### Records for this task

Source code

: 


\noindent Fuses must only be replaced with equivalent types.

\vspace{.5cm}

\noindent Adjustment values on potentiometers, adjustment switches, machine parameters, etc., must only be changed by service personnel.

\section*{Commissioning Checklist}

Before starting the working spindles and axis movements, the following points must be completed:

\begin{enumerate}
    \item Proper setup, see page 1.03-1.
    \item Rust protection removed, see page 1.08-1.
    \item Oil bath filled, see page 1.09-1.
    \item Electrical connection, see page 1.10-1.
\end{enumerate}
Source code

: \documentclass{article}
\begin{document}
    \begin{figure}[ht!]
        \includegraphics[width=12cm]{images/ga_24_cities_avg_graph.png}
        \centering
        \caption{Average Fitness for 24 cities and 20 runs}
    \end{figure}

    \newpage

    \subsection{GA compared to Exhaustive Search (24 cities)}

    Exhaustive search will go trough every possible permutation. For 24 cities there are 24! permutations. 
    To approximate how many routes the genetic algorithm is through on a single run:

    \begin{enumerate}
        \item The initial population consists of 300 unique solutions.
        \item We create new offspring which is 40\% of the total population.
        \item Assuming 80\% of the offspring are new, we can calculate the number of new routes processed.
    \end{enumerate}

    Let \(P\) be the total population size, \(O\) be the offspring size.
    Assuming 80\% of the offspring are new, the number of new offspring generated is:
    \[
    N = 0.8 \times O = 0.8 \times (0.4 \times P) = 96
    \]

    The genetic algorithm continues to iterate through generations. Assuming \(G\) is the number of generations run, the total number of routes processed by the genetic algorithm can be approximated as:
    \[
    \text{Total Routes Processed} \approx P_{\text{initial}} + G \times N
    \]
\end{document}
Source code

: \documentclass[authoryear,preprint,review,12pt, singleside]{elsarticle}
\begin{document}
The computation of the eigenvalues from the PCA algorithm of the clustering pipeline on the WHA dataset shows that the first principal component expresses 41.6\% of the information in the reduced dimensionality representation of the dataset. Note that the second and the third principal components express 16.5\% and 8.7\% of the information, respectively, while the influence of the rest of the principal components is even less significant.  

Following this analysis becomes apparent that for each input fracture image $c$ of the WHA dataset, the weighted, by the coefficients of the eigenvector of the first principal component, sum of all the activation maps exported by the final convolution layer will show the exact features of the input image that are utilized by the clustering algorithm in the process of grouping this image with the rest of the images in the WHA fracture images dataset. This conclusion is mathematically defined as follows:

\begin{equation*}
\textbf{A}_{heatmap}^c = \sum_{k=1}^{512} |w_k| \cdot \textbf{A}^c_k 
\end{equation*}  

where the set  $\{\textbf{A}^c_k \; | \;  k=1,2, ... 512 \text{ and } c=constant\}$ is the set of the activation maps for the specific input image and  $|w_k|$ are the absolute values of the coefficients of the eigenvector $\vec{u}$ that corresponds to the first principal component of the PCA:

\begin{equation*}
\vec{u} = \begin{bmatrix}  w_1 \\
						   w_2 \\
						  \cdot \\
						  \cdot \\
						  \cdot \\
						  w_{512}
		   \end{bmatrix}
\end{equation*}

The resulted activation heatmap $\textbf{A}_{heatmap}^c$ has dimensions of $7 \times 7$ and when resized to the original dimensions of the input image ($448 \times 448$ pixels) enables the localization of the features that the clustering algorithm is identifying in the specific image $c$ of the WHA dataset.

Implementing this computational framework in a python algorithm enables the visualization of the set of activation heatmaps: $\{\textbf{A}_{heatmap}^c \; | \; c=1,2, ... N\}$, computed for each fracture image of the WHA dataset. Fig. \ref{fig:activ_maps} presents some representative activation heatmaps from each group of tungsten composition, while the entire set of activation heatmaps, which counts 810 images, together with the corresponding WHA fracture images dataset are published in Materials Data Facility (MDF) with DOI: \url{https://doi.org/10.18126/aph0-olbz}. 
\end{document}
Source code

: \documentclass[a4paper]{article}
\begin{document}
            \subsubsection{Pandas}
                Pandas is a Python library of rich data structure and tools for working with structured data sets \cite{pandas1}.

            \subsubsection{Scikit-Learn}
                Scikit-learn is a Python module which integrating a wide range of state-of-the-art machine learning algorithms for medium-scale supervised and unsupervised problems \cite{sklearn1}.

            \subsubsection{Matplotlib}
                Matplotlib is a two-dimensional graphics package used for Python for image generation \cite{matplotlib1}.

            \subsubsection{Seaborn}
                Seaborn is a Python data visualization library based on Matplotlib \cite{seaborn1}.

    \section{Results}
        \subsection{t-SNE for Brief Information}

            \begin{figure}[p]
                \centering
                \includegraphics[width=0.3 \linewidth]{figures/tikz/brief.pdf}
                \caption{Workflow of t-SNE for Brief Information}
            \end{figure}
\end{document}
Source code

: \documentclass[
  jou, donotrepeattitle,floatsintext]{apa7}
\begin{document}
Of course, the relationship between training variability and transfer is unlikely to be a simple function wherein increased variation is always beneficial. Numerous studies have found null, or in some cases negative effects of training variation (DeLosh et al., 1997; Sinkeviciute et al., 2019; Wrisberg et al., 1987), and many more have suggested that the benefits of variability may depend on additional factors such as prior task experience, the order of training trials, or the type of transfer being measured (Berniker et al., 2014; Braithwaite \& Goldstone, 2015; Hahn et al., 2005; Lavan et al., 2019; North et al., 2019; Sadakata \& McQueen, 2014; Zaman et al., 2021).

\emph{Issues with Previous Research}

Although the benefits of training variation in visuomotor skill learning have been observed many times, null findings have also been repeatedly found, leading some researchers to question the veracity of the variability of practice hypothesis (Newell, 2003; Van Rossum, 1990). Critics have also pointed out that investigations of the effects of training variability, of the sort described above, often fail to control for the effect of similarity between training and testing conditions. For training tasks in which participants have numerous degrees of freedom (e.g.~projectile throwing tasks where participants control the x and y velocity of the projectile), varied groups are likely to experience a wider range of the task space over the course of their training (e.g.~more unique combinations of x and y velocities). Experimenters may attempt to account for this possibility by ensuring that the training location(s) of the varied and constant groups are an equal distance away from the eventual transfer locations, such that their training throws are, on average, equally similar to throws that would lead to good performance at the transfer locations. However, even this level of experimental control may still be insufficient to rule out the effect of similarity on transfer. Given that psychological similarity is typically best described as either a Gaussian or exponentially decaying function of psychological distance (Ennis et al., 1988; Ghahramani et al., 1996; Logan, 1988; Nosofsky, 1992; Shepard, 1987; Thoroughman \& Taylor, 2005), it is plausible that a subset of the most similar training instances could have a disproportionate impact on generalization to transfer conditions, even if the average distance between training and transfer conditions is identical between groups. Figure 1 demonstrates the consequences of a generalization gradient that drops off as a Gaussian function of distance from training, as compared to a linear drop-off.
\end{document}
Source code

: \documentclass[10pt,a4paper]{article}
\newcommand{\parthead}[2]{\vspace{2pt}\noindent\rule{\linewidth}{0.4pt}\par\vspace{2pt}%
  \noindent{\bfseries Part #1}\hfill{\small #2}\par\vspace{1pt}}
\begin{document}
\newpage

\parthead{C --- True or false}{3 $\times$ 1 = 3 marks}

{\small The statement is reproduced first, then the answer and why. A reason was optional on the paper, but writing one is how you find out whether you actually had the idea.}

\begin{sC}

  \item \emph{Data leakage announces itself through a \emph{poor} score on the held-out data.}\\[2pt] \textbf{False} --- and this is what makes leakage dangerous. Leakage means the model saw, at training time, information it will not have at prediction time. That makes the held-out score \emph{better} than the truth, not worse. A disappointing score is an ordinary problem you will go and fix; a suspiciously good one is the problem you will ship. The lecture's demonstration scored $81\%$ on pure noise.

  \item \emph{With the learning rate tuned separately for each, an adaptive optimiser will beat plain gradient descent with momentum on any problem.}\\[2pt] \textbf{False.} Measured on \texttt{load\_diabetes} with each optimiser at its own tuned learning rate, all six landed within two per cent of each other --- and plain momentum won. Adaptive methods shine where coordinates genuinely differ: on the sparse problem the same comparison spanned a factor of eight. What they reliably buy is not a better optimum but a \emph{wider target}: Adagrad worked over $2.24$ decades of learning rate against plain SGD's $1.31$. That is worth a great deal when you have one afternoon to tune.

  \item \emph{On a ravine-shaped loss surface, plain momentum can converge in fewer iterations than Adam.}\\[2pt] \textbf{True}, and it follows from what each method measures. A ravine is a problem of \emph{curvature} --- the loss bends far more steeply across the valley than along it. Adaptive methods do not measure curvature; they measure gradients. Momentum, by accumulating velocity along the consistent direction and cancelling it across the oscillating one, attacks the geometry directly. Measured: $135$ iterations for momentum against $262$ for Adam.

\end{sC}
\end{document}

######

§ **The problem**: The lines to return are those with the string "working" in them; copy each from the entries above.

§ **Expected answer**:
Before starting the working spindles and axis movements, the following points must be completed:
                Pandas is a Python library of rich data structure and tools for working with structured data sets \cite{pandas1}.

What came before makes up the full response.